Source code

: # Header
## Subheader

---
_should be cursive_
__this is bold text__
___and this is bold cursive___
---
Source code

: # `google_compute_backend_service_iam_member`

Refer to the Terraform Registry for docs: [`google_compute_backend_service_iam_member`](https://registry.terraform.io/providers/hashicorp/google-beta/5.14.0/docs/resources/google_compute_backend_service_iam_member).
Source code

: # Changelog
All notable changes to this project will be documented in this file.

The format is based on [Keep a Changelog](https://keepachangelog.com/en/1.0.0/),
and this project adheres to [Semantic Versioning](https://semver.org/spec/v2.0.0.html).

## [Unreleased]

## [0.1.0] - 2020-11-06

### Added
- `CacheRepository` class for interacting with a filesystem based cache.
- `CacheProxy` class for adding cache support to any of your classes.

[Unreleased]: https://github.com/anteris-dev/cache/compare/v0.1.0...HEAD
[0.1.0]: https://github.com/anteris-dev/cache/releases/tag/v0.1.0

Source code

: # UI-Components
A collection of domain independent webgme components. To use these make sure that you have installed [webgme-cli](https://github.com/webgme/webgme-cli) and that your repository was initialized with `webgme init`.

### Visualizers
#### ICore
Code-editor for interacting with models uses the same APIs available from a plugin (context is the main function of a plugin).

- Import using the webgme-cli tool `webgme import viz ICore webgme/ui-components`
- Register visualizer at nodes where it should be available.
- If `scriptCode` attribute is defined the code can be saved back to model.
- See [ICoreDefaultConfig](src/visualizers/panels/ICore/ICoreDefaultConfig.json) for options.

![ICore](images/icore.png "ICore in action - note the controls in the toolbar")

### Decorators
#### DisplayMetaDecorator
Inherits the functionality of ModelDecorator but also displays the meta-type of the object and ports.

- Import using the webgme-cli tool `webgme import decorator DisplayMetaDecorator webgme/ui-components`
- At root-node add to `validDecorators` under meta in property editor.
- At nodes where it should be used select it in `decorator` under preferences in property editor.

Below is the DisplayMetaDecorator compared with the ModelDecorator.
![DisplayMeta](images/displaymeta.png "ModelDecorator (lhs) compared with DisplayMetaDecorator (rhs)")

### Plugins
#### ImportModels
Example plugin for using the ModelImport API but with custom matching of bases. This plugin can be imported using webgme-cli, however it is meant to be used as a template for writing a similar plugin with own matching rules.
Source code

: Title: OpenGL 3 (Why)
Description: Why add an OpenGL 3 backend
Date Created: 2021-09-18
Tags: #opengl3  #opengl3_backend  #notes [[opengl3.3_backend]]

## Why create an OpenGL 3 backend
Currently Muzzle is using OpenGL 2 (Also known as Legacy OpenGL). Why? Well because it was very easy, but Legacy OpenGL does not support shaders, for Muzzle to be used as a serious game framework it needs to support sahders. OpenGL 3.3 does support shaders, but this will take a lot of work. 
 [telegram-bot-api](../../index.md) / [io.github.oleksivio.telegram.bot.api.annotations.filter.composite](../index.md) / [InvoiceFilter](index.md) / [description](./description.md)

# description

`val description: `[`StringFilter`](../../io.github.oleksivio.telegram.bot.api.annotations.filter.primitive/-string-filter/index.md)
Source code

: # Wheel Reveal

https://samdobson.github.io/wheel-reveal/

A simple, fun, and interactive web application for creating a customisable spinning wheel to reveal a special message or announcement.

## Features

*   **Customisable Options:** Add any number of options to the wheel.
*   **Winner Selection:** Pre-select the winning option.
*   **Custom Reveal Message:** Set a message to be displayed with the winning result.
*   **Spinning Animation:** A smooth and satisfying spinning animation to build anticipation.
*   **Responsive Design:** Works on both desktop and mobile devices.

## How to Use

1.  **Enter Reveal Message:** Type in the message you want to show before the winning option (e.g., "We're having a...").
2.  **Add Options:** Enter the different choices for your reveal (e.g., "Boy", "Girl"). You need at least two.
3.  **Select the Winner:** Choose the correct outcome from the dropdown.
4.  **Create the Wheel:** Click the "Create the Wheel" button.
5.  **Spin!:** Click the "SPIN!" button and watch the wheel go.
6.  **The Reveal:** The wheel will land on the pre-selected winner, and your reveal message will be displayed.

* Action item: If a line in the listing contains the string "telegram", copy it.

* Exercise answer:
 [telegram-bot-api](../../index.md) / [io.github.oleksivio.telegram.bot.api.annotations.filter.composite](../index.md) / [InvoiceFilter](index.md) / [description](./description.md)
`val description: `[`StringFilter`](../../io.github.oleksivio.telegram.bot.api.annotations.filter.primitive/-string-filter/index.md)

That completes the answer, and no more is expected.